_Task brief:_ For the word "integer", state how many lines of the records include it, with no other text.
______
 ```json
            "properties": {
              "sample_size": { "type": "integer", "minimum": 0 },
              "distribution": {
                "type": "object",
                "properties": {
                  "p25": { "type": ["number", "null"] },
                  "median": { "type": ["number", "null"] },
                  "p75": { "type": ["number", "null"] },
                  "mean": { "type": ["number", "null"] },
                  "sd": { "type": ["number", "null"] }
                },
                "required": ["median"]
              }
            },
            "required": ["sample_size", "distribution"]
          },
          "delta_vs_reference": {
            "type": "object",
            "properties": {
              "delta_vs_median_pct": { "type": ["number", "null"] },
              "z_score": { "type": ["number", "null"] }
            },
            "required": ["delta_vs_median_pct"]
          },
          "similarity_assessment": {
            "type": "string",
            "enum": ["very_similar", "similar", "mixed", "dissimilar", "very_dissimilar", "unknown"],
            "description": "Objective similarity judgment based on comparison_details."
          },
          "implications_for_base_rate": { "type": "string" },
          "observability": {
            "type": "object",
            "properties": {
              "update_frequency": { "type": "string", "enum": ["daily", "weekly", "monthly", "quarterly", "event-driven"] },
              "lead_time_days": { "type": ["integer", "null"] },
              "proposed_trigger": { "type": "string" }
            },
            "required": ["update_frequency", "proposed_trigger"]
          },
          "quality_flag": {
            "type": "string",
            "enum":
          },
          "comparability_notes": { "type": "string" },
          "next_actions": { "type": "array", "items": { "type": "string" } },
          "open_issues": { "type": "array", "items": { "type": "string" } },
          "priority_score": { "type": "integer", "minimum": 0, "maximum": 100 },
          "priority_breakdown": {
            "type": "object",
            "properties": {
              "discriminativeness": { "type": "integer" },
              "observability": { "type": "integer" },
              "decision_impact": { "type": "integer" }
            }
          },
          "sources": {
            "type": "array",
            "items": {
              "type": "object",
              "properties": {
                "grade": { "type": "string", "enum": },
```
______
_Written solution:_ 6